C.  Motion to Strike

 

Plaintiff does not oppose the motion to strike.  The motion is therefore Granted.

 

 IV.       CONCLUSION

           

Based on the foregoing, the Demurrer is OVERRULED. 

 

The Motion to Strike is GRANTED.  Plaintiff is ordered to file within 10 days a Second Amended Complaint striking reference to and the prayer for punitive damages.   

 

Defendant General Motors, LLC is ordered to file and serve its Answer within ten days of service to the Second Amended Complaint.  

 

Moving party to give notice. 

 

 

Dated:   November 6, 2023                                      ___________________________________

                                                                                    Kerry Bensinger

                                                                                    Judge of the Superior Court

 

           



[1] In the Opposition, Plaintiff requests, in the alternative, a stay of all proceedings, including the hearing for this Demurrer, pending the California Supreme Court’s decision in Rodriguez v. FCA US, LLC (2022) 77 Cal.App.5th 209, review granted, 512 P.3d 654.  However, Defendant demurs to the Fifth Cause of Action for violation of the CLRA.  Rodriguez does not concern CLRA claims.  As such, Rodriguez is inapplicable to the disposition of the Demurrer.  The request is DENIED. 

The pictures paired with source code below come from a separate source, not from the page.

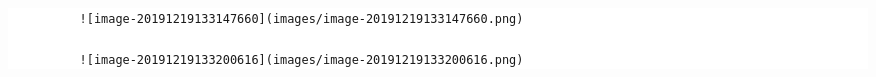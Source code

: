               ![image-20191219133147660](images/image-20191219133147660.png)
    
              ![image-20191219133200616](images/image-20191219133200616.png)
    
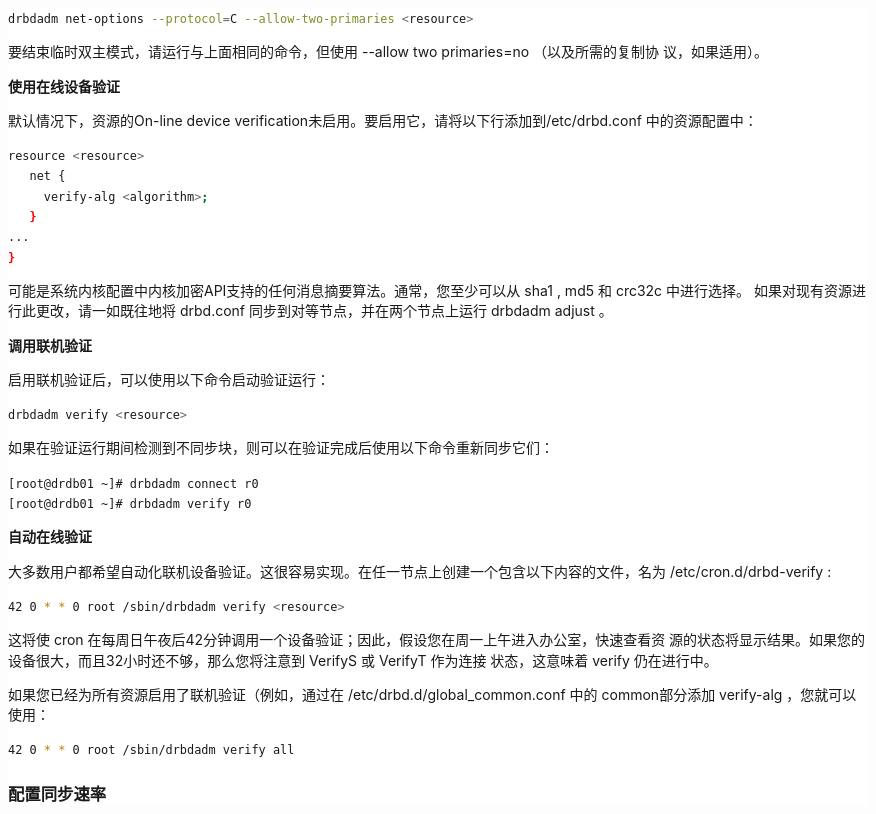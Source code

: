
 ```BASH
drbdadm net-options --protocol=C --allow-two-primaries <resource>
```

要结束临时双主模式，请运行与上面相同的命令，但使用 --allow two primaries=no （以及所需的复制协
议，如果适用）。

**使用在线设备验证**

默认情况下，资源的On-line device verification未启用。要启用它，请将以下行添加到/etc/drbd.conf 中的资源配置中：

```BASH
resource <resource>
   net {
     verify-alg <algorithm>;
   }
...
}
```

<algorithm> 可能是系统内核配置中内核加密API支持的任何消息摘要算法。通常，您至少可以从 sha1 ,
md5 和 crc32c 中进行选择。
如果对现有资源进行此更改，请一如既往地将 drbd.conf 同步到对等节点，并在两个节点上运行 drbdadm
adjust <resource> 。

**调用联机验证**

启用联机验证后，可以使用以下命令启动验证运行：

```BASH
drbdadm verify <resource>
```

如果在验证运行期间检测到不同步块，则可以在验证完成后使用以下命令重新同步它们：

```BASH
[root@drdb01 ~]# drbdadm connect r0
[root@drdb01 ~]# drbdadm verify r0
```

**自动在线验证**

大多数用户都希望自动化联机设备验证。这很容易实现。在任一节点上创建一个包含以下内容的文件，名为
/etc/cron.d/drbd-verify :

```bash
42 0 * * 0 root /sbin/drbdadm verify <resource>
```

这将使 cron 在每周日午夜后42分钟调用一个设备验证；因此，假设您在周一上午进入办公室，快速查看资
源的状态将显示结果。如果您的设备很大，而且32小时还不够，那么您将注意到 VerifyS 或 VerifyT 作为连接
状态，这意味着 verify 仍在进行中。

如果您已经为所有资源启用了联机验证（例如，通过在 /etc/drbd.d/global_common.conf 中的 common部分添加 verify-alg <algorithm>，您就可以使用：

```BASH
42 0 * * 0 root /sbin/drbdadm verify all
```

### 配置同步速率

[2] In the notice of motion, Defendant states as a third basis for the Demurrer that the Fifth Cause of Action is uncertain, ambiguous, and unintelligible.  However, Defendant does not provide argument or otherwise demonstrate how the Fifth Cause of Action is subject to demurrer on these grounds.  As such, the Court does not address this argument further. 

[3] In support of this argument, Defendant cites cases that are inapposite.  (See Demurrer, p. 10:9-12.)  None of the cases concern or otherwise discuss a CLRA claim. 

[4] (5) Representing the goods or services have sponsorship, approval, characteristics, ingredients, uses, benefits, or quantities that they do not have, or that a person has a sponsorship, approval, status, affiliation, or connection that the person does not have.

(7) Representing that goods or services are of a particular standard, quality, or grade, or that goods are of a particular style or model, if they are another.

(14) Representing that a transaction confers or involves rights, remedies, or obligations that it does not have or involve or that are prohibited by law.  (Civ. Code, § 1770, subd. (a)(5), (7), and (14).)